THE PROBLEM :: Working from the data below, write out exactly the lines from its first through the line that contains "3. [Koble til", both ends included and pictures omitted.
####
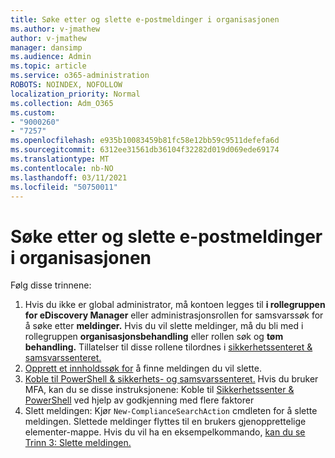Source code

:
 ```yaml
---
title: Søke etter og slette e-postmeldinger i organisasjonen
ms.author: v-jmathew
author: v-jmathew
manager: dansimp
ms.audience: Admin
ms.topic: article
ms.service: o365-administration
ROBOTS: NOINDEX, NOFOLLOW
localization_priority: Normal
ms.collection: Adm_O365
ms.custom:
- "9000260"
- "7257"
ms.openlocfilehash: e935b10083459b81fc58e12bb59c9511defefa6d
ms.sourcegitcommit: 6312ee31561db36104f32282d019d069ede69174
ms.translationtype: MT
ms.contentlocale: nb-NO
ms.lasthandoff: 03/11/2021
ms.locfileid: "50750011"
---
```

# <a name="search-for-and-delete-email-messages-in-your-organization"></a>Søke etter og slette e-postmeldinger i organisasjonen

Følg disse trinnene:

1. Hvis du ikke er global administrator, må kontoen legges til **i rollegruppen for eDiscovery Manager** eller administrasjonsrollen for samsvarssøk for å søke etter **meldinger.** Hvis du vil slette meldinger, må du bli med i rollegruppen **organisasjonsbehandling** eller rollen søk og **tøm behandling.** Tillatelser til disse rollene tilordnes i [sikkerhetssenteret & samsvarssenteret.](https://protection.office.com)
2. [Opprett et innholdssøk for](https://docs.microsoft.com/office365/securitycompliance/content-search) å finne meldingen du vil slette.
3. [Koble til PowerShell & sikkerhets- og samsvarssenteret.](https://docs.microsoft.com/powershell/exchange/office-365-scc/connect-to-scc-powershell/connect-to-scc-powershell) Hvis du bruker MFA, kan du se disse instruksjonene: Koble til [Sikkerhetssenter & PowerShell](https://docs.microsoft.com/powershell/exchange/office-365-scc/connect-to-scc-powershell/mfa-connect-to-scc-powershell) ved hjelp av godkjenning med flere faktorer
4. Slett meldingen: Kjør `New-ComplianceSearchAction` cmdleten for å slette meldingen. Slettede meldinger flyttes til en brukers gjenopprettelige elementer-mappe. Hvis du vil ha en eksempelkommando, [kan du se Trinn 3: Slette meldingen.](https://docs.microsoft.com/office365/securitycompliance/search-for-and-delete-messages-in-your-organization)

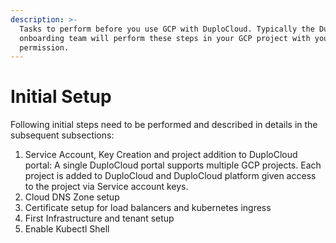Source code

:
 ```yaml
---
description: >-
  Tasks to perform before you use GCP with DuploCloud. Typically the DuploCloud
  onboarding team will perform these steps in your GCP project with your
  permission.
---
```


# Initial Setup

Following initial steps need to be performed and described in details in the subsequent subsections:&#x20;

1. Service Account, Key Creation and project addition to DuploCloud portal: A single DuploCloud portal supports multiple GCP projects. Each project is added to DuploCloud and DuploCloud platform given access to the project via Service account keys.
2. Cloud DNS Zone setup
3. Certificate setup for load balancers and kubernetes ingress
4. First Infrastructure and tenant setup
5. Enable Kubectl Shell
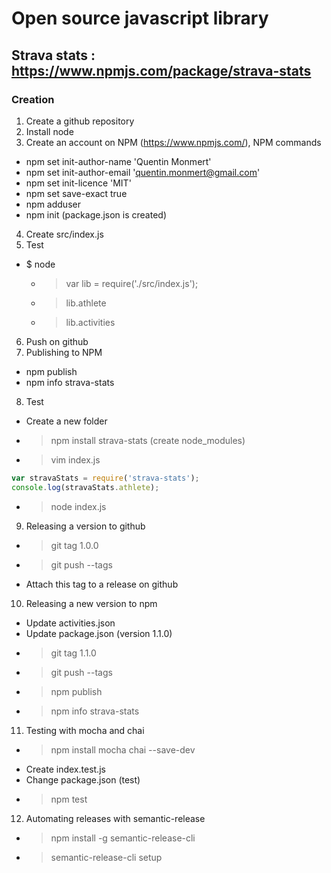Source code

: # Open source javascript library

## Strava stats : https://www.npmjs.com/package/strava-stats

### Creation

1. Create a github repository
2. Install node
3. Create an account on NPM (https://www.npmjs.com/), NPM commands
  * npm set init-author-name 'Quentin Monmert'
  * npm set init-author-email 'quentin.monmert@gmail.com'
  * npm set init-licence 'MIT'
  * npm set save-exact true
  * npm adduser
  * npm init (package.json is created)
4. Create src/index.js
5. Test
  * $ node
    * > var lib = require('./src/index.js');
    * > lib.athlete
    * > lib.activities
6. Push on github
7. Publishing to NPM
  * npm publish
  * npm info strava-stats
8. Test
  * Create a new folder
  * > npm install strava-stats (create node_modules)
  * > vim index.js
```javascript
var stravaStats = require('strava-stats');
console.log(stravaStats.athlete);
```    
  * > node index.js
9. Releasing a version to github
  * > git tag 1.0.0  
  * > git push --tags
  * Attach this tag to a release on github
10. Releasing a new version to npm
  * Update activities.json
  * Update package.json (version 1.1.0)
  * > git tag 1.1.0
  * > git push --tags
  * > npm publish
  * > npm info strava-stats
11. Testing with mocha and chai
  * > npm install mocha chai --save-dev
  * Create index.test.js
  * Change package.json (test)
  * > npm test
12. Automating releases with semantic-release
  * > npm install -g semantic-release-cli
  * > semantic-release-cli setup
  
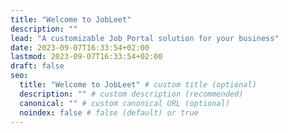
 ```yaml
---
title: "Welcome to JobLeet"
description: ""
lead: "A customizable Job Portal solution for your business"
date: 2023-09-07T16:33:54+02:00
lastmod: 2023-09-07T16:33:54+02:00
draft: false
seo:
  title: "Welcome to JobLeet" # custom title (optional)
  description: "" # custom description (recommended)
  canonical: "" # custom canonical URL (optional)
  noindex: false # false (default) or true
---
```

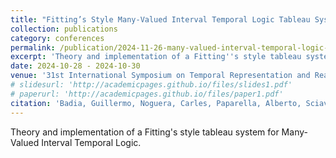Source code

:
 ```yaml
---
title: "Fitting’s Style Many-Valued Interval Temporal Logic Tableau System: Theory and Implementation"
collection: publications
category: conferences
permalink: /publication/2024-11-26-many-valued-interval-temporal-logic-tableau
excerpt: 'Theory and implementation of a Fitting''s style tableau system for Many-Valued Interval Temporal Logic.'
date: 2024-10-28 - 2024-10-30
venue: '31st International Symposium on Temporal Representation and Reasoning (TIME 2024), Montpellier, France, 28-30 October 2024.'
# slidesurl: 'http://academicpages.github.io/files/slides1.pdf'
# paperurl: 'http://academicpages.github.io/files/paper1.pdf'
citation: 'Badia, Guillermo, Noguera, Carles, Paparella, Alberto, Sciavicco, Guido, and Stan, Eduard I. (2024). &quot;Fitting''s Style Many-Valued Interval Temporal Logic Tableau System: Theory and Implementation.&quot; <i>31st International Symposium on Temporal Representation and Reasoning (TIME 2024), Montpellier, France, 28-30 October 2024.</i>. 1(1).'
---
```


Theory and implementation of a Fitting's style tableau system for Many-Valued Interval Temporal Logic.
####
RESULT ::
Source code

:
 ```yaml
---
title: Søke etter og slette e-postmeldinger i organisasjonen
ms.author: v-jmathew
author: v-jmathew
manager: dansimp
ms.audience: Admin
ms.topic: article
ms.service: o365-administration
ROBOTS: NOINDEX, NOFOLLOW
localization_priority: Normal
ms.collection: Adm_O365
ms.custom:
- "9000260"
- "7257"
ms.openlocfilehash: e935b10083459b81fc58e12bb59c9511defefa6d
ms.sourcegitcommit: 6312ee31561db36104f32282d019d069ede69174
ms.translationtype: MT
ms.contentlocale: nb-NO
ms.lasthandoff: 03/11/2021
ms.locfileid: "50750011"
---
```

# <a name="search-for-and-delete-email-messages-in-your-organization"></a>Søke etter og slette e-postmeldinger i organisasjonen

Følg disse trinnene:

1. Hvis du ikke er global administrator, må kontoen legges til **i rollegruppen for eDiscovery Manager** eller administrasjonsrollen for samsvarssøk for å søke etter **meldinger.** Hvis du vil slette meldinger, må du bli med i rollegruppen **organisasjonsbehandling** eller rollen søk og **tøm behandling.** Tillatelser til disse rollene tilordnes i [sikkerhetssenteret & samsvarssenteret.](https://protection.office.com)
2. [Opprett et innholdssøk for](https://docs.microsoft.com/office365/securitycompliance/content-search) å finne meldingen du vil slette.
3. [Koble til PowerShell & sikkerhets- og samsvarssenteret.](https://docs.microsoft.com/powershell/exchange/office-365-scc/connect-to-scc-powershell/connect-to-scc-powershell) Hvis du bruker MFA, kan du se disse instruksjonene: Koble til [Sikkerhetssenter & PowerShell](https://docs.microsoft.com/powershell/exchange/office-365-scc/connect-to-scc-powershell/mfa-connect-to-scc-powershell) ved hjelp av godkjenning med flere faktorer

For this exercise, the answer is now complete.